Loosely based on the ECE662 Spring 2014 lecture material of Prof. Mireille Boutin.

Introduction: Bayesian Estimation

According to Chapter #3.3 (Duda's book), although the answers we get by BPE will generally be nearly identical to those obtained by maximum likelihood estimation, the conceptual difference is significant.
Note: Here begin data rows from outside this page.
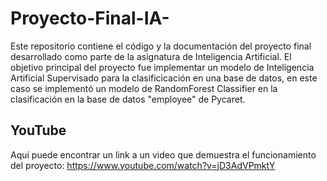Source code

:# Proyecto-Final-IA-


Este repositorio contiene el código y la documentación del proyecto final desarrollado como parte de la asignatura de Inteligencia Artificial. El objetivo principal del proyecto fue implementar un modelo de Inteligencia Artificial Supervisado para la clasificicación en una base de datos, en este caso se implementó un modelo de RandomForest Classifier en la clasificación en la base de datos "employee" de Pycaret.

## YouTube
Aquí puede encontrar un link a un video que demuestra el funcionamiento del proyecto: https://www.youtube.com/watch?v=jD3AdVPmktY
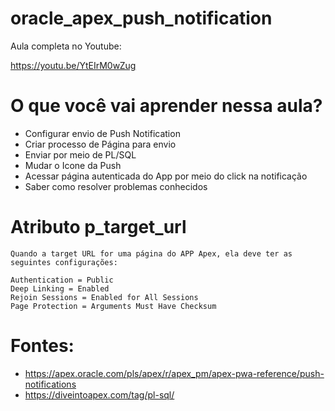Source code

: # oracle_apex_push_notification

Aula completa no Youtube:

https://youtu.be/YtEIrM0wZug


# O que você vai aprender nessa aula?
 - Configurar envio de Push Notification
 - Criar processo de Página para envio
 - Enviar por meio de PL/SQL
 - Mudar o Icone da Push
 - Acessar página autenticada do App por meio do click na notificação
 - Saber como resolver problemas conhecidos

# Atributo p_target_url
	Quando a target URL for uma página do APP Apex, ela deve ter as seguintes configurações:

	Authentication = Public
	Deep Linking = Enabled
	Rejoin Sessions = Enabled for All Sessions
	Page Protection = Arguments Must Have Checksum

# Fontes:
* https://apex.oracle.com/pls/apex/r/apex_pm/apex-pwa-reference/push-notifications
* https://diveintoapex.com/tag/pl-sql/
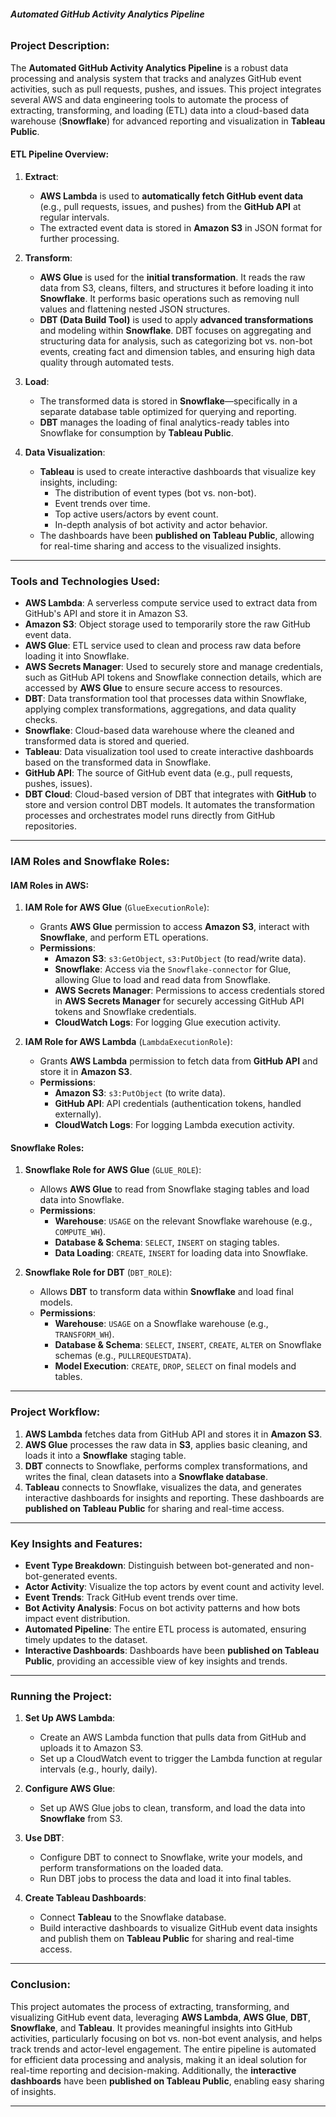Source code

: ###### **Automated GitHub Activity Analytics Pipeline**

### **Project Description**:

The **Automated GitHub Activity Analytics Pipeline** is a robust data processing and analysis system that tracks and analyzes GitHub event activities, such as pull requests, pushes, and issues. This project integrates several AWS and data engineering tools to automate the process of extracting, transforming, and loading (ETL) data into a cloud-based data warehouse (**Snowflake**) for advanced reporting and visualization in **Tableau Public**.

#### **ETL Pipeline Overview**:
1. **Extract**:
   - **AWS Lambda** is used to **automatically fetch GitHub event data** (e.g., pull requests, issues, and pushes) from the **GitHub API** at regular intervals.
   - The extracted event data is stored in **Amazon S3** in JSON format for further processing.

2. **Transform**:
   - **AWS Glue** is used for the **initial transformation**. It reads the raw data from S3, cleans, filters, and structures it before loading it into **Snowflake**. It performs basic operations such as removing null values and flattening nested JSON structures.
   - **DBT (Data Build Tool)** is used to apply **advanced transformations** and modeling within **Snowflake**. DBT focuses on aggregating and structuring data for analysis, such as categorizing bot vs. non-bot events, creating fact and dimension tables, and ensuring high data quality through automated tests.

3. **Load**:
   - The transformed data is stored in **Snowflake**—specifically in a separate database table optimized for querying and reporting.
   - **DBT** manages the loading of final analytics-ready tables into Snowflake for consumption by **Tableau Public**.

4. **Data Visualization**:
   - **Tableau** is used to create interactive dashboards that visualize key insights, including:
     - The distribution of event types (bot vs. non-bot).
     - Event trends over time.
     - Top active users/actors by event count.
     - In-depth analysis of bot activity and actor behavior.
   - The dashboards have been **published on Tableau Public**, allowing for real-time sharing and access to the visualized insights.

---

### **Tools and Technologies Used**:

- **AWS Lambda**: A serverless compute service used to extract data from GitHub's API and store it in Amazon S3.
- **Amazon S3**: Object storage used to temporarily store the raw GitHub event data.
- **AWS Glue**: ETL service used to clean and process raw data before loading it into Snowflake.
- **AWS Secrets Manager**: Used to securely store and manage credentials, such as GitHub API tokens and Snowflake connection details, which are accessed by **AWS Glue** to ensure secure access to resources.
- **DBT**: Data transformation tool that processes data within Snowflake, applying complex transformations, aggregations, and data quality checks.
- **Snowflake**: Cloud-based data warehouse where the cleaned and transformed data is stored and queried.
- **Tableau**: Data visualization tool used to create interactive dashboards based on the transformed data in Snowflake.
- **GitHub API**: The source of GitHub event data (e.g., pull requests, pushes, issues).
- **DBT Cloud**: Cloud-based version of DBT that integrates with **GitHub** to store and version control DBT models. It automates the transformation processes and orchestrates model runs directly from GitHub repositories.

---

### **IAM Roles and Snowflake Roles**:

#### **IAM Roles in AWS**:

1. **IAM Role for AWS Glue** (`GlueExecutionRole`):
   - Grants **AWS Glue** permission to access **Amazon S3**, interact with **Snowflake**, and perform ETL operations.
   - **Permissions**:
     - **Amazon S3**: `s3:GetObject`, `s3:PutObject` (to read/write data).
     - **Snowflake**: Access via the `Snowflake-connector` for Glue, allowing Glue to load and read data from Snowflake.
     - **AWS Secrets Manager**: Permissions to access credentials stored in **AWS Secrets Manager** for securely accessing GitHub API tokens and Snowflake credentials.
     - **CloudWatch Logs**: For logging Glue execution activity.

2. **IAM Role for AWS Lambda** (`LambdaExecutionRole`):
   - Grants **AWS Lambda** permission to fetch data from **GitHub API** and store it in **Amazon S3**.
   - **Permissions**:
     - **Amazon S3**: `s3:PutObject` (to write data).
     - **GitHub API**: API credentials (authentication tokens, handled externally).
     - **CloudWatch Logs**: For logging Lambda execution activity.

#### **Snowflake Roles**:

1. **Snowflake Role for AWS Glue** (`GLUE_ROLE`):
   - Allows **AWS Glue** to read from Snowflake staging tables and load data into Snowflake.
   - **Permissions**:
     - **Warehouse**: `USAGE` on the relevant Snowflake warehouse (e.g., `COMPUTE_WH`).
     - **Database & Schema**: `SELECT`, `INSERT` on staging tables.
     - **Data Loading**: `CREATE`, `INSERT` for loading data into Snowflake.

2. **Snowflake Role for DBT** (`DBT_ROLE`):
   - Allows **DBT** to transform data within **Snowflake** and load final models.
   - **Permissions**:
     - **Warehouse**: `USAGE` on a Snowflake warehouse (e.g., `TRANSFORM_WH`).
     - **Database & Schema**: `SELECT`, `INSERT`, `CREATE`, `ALTER` on Snowflake schemas (e.g., `PULLREQUESTDATA`).
     - **Model Execution**: `CREATE`, `DROP`, `SELECT` on final models and tables.

---

### **Project Workflow**:

1. **AWS Lambda** fetches data from GitHub API and stores it in **Amazon S3**.
2. **AWS Glue** processes the raw data in **S3**, applies basic cleaning, and loads it into a **Snowflake** staging table.
3. **DBT** connects to Snowflake, performs complex transformations, and writes the final, clean datasets into a **Snowflake database**.
4. **Tableau** connects to Snowflake, visualizes the data, and generates interactive dashboards for insights and reporting. These dashboards are **published on Tableau Public** for sharing and real-time access.

---

### **Key Insights and Features**:
- **Event Type Breakdown**: Distinguish between bot-generated and non-bot-generated events.
- **Actor Activity**: Visualize the top actors by event count and activity level.
- **Event Trends**: Track GitHub event trends over time.
- **Bot Activity Analysis**: Focus on bot activity patterns and how bots impact event distribution.
- **Automated Pipeline**: The entire ETL process is automated, ensuring timely updates to the dataset.
- **Interactive Dashboards**: Dashboards have been **published on Tableau Public**, providing an accessible view of key insights and trends.

---

### **Running the Project**:

1. **Set Up AWS Lambda**:
   - Create an AWS Lambda function that pulls data from GitHub and uploads it to Amazon S3.
   - Set up a CloudWatch event to trigger the Lambda function at regular intervals (e.g., hourly, daily).

2. **Configure AWS Glue**:
   - Set up AWS Glue jobs to clean, transform, and load the data into **Snowflake** from S3.
  
3. **Use DBT**:
   - Configure DBT to connect to Snowflake, write your models, and perform transformations on the loaded data.
   - Run DBT jobs to process the data and load it into final tables.

4. **Create Tableau Dashboards**:
   - Connect **Tableau** to the Snowflake database.
   - Build interactive dashboards to visualize GitHub event data insights and publish them on **Tableau Public** for sharing and real-time access.

---

### **Conclusion**:

This project automates the process of extracting, transforming, and visualizing GitHub event data, leveraging **AWS Lambda**, **AWS Glue**, **DBT**, **Snowflake**, and **Tableau**. It provides meaningful insights into GitHub activities, particularly focusing on bot vs. non-bot event analysis, and helps track trends and actor-level engagement. The entire pipeline is automated for efficient data processing and analysis, making it an ideal solution for real-time reporting and decision-making. Additionally, the **interactive dashboards** have been **published on Tableau Public**, enabling easy sharing of insights.

---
For maximum likelihood estimation, the parameter $\theta$ is a fixed while in Bayersian estimation $\theta$ is considered to be a random variable.

By definition, given samples class $\mathcal{D}$ , Bayes' formula then becomes:

$P(w_i|x,D) = \frac{p(x|w_i,D)P(w_i|D)}{\sum_{j = 1}^c p(x|w_j,D)P(w_j|D)}$

As the above equation suggests, we can use the information provided by the training data to help determine both the class-conditional densities and the priori probabilities.
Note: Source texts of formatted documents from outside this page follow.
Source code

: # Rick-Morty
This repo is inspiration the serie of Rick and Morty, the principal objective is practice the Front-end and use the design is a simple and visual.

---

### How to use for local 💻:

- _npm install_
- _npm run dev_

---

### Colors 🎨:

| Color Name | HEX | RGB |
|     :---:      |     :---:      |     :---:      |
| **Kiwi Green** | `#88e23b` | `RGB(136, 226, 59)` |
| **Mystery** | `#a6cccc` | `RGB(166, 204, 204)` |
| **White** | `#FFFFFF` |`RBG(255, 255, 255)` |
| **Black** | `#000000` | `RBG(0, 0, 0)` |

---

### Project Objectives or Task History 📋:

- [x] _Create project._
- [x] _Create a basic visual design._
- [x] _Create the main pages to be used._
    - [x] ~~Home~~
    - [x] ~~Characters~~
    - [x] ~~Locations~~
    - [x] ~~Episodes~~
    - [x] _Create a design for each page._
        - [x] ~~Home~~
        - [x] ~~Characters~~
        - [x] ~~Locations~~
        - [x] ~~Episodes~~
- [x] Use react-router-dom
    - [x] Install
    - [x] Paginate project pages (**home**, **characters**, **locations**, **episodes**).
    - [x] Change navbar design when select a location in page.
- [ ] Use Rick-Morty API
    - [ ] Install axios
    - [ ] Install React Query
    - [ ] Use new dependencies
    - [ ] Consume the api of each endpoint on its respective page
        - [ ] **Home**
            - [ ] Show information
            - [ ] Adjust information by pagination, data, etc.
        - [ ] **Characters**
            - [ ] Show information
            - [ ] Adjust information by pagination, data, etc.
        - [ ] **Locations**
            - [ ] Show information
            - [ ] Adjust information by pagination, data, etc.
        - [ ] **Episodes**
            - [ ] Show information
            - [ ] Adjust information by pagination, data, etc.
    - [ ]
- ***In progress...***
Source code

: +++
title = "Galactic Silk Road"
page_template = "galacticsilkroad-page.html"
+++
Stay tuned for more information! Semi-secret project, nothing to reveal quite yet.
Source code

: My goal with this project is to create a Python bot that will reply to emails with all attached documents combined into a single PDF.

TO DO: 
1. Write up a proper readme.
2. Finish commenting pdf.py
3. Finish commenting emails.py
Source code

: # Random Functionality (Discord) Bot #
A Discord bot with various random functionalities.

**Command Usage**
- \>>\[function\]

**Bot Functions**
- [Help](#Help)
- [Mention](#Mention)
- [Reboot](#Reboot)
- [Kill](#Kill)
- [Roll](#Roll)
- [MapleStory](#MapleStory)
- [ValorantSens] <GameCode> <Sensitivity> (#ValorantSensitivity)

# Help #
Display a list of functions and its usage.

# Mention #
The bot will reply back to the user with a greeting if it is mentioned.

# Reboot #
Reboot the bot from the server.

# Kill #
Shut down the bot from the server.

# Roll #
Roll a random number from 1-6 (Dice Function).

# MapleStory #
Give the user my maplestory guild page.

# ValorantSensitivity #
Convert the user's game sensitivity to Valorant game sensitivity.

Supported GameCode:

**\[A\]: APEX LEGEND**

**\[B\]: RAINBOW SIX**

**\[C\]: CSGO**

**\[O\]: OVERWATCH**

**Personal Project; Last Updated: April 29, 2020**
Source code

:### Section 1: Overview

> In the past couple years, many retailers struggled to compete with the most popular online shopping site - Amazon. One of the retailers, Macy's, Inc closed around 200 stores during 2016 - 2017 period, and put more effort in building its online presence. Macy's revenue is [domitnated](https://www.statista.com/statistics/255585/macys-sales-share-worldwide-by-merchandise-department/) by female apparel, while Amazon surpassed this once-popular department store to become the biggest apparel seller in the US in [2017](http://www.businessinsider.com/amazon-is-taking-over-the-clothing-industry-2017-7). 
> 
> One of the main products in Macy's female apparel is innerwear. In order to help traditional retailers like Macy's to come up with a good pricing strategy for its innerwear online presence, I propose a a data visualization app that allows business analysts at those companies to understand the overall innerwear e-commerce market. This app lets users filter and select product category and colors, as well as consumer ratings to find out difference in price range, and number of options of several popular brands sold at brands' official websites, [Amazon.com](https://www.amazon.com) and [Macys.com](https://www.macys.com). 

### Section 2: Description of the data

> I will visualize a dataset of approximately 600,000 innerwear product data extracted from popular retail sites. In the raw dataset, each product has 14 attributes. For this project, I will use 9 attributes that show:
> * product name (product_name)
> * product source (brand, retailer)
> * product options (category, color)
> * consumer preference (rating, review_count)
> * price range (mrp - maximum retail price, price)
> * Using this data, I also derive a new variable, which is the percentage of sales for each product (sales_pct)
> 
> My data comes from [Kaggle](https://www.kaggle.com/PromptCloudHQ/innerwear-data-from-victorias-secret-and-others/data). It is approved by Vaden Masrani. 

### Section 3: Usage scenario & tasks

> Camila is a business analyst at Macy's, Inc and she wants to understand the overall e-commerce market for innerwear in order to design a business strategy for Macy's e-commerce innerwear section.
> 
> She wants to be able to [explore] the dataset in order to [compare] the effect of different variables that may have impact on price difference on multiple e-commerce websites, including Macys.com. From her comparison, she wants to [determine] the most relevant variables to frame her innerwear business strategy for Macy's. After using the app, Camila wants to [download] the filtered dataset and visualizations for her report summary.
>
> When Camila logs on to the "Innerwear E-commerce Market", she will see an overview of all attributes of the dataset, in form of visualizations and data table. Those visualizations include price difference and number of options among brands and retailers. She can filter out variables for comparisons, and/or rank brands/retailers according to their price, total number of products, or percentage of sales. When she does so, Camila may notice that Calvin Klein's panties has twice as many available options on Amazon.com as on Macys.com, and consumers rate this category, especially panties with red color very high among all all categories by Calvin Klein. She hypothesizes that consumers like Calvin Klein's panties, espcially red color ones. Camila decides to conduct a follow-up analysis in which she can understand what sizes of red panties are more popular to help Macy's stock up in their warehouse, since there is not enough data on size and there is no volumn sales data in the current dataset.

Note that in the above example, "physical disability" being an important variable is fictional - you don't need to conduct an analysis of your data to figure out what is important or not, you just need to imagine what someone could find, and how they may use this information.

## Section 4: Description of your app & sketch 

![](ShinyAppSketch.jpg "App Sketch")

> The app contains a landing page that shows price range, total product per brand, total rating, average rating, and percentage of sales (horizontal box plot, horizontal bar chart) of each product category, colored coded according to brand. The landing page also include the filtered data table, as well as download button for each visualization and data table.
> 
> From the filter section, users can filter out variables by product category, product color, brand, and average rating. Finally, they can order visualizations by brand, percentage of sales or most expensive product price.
Furthermore, since we are treating supervised case, we can separate the training samples by class into c subsets $\mathcal{D}_1, \mathcal{D}_2, ..., \mathcal{D}_c$ , accordingly:

$P(w_i|x,D) = \frac{p(x|w_i,D_i)P(w_i)}{\sum_{j = 1}^c p(x|w_j,D_j)P(w_j)}$

Now, assume $$ p(x) $$ has a parameter form. We are given a set of $$ N $$ independent samples $\mathcal{D} = \{x_1, x_2, ... , x_N \}$ . View $\theta$ as a random variable. Consider more specifically in continuous case:

$$ p(x|D) $$ can be computed as:

$p(x|D) = \int p(x, \theta|D)d\theta = \int p(x|\theta)p(\theta|D)d\theta$

Bayesian Parameter Estimation: General Theory

We first start with a generalized approach which can be applied to any situation in which the unknown density can be parameterized. The basic assumptions are as follows:

1. The form of the density $p(x|\theta)$ is assumed to be known, but the value of the parameter vector $\theta$ is not known exactly.

2. The initial knowledge about $\theta$ is assumed to be contained in a known a priori density $p(\theta)$ .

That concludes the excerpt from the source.